↓↓↓
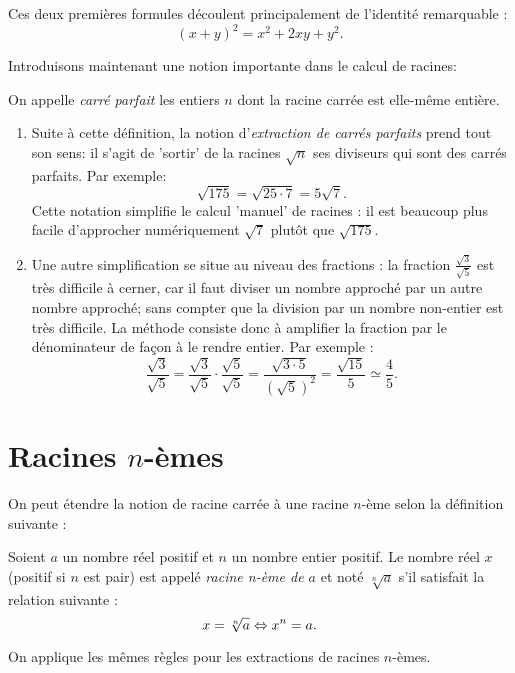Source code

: Ces deux premières formules découlent principalement de l'identité remarquable :
$$
(x+y)^2 = x^2 + 2xy + y^2.
$$


Introduisons maintenant une notion importante dans le calcul de racines:

\begin{definition}
On appelle \emph{carré parfait} les entiers $n$ dont la racine carrée est elle-même entière.
\end{definition}

\begin{enumerate}
\item Suite à cette définition, la notion d'\emph{extraction de carrés parfaits} prend tout son sens: il s'agit de 'sortir' de la racines $\sqrt{n}$ ses diviseurs qui sont des carrés parfaits. Par exemple:
$$
\sqrt{175} = \sqrt{25 \cdot 7} = 5\sqrt{7}.
$$
Cette notation simplifie le calcul 'manuel' de racines : il est beaucoup plus facile d'approcher numériquement $\sqrt{7}$ plutôt que $\sqrt{175}$.
\item Une autre simplification se situe au niveau des fractions : la fraction $\frac{\sqrt{3}}{\sqrt{5}}$ est très difficile à cerner, car il faut diviser un nombre approché par un autre nombre approché; sans compter que la division par un nombre non-entier est très difficile. La méthode consiste donc à amplifier la fraction par le dénominateur de façon à le rendre entier. Par exemple :
$$
\frac{\sqrt{3}}{\sqrt{5}} = \frac{\sqrt{3}}{\sqrt{5}} \cdot \frac{\sqrt{5}}{\sqrt{5}} = \frac{\sqrt{3 \cdot 5}}{(\sqrt{5})^2} = \frac{\sqrt{15}}{5} \simeq \frac{4}{5}.
$$
\end{enumerate}


\section{Racines $n$-èmes}

On peut étendre la notion de racine carrée à une racine $n$-ème selon la définition suivante :

\begin{definition}
Soient $a$ un nombre réel positif et $n$ un nombre entier positif. Le nombre réel $x$ (positif si $n$ est pair) est appelé \emph{racine n-ème de $a$} et noté $\sqrt[n]{a}$ s'il satisfait la relation suivante :
$$
x = \sqrt[n]{a} \Leftrightarrow x^n = a.
$$
\end{definition}

On applique les mêmes règles pour les extractions de racines $n$-èmes.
↑↑↑
- TO DO -
Filter the data above by the word "suivante" and copy every line that matches.

- SOLUTION FOR THIS TASK -
On peut étendre la notion de racine carrée à une racine $n$-ème selon la définition suivante :
Soient $a$ un nombre réel positif et $n$ un nombre entier positif. Le nombre réel $x$ (positif si $n$ est pair) est appelé \emph{racine n-ème de $a$} et noté $\sqrt[n]{a}$ s'il satisfait la relation suivante :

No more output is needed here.